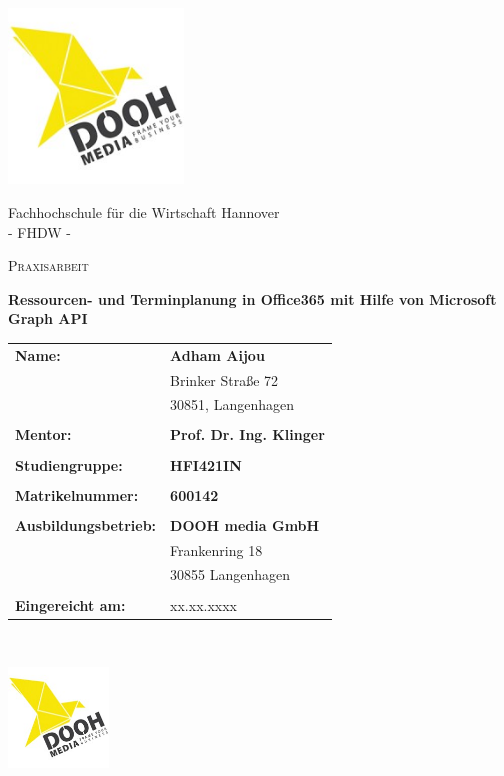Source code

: 



\begin{titlepage}
    \centering
    \includegraphics[width=0.35\textwidth]{Bilder/doohMedia}\par\vspace{1cm}
    Fachhochschule für die Wirtschaft Hannover \\
    - FHDW -\\
    {\scshape\Large Praxisarbeit \par}
    \vspace{1cm}
    {\huge\bfseries Ressourcen- und Terminplanung in Office365 mit Hilfe von Microsoft Graph API \par}
    \vspace{1cm}
    \normalsize{
        \begin{tabular}{l l}
            \textbf{Name:} & \textbf{Adham Aijou} \\
            &	Brinker Straße 72 \\
            &	30851, Langenhagen \\
            \\

            \textbf{Mentor:} & \textbf{Prof. Dr.  Ing. Klinger}\\
            \\
            \textbf{Studiengruppe:} & \textbf{HFI421IN}\\
            \\
            \textbf{Matrikelnummer:}  & \textbf{600142} \\
            \\
            \textbf{Ausbildungsbetrieb:}  & \textbf{DOOH media GmbH}\\
            & Frankenring 18\\
            & 30855 Langenhagen    \\
            \\
            \textbf{Eingereicht am:} & xx.xx.xxxx
        \end{tabular}\\
    }
    \vfill
    \flushright \includegraphics[width=0.2\textwidth]{Bilder/doohMedia}\par\vspace{1cm}

\end{titlepage}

# WHAT YOU NEED TO DO
Gather each line of the records holding the string "textwidth".

# FINAL ANSWER
    \includegraphics[width=0.35\textwidth]{Bilder/doohMedia}\par\vspace{1cm}
    \flushright \includegraphics[width=0.2\textwidth]{Bilder/doohMedia}\par\vspace{1cm}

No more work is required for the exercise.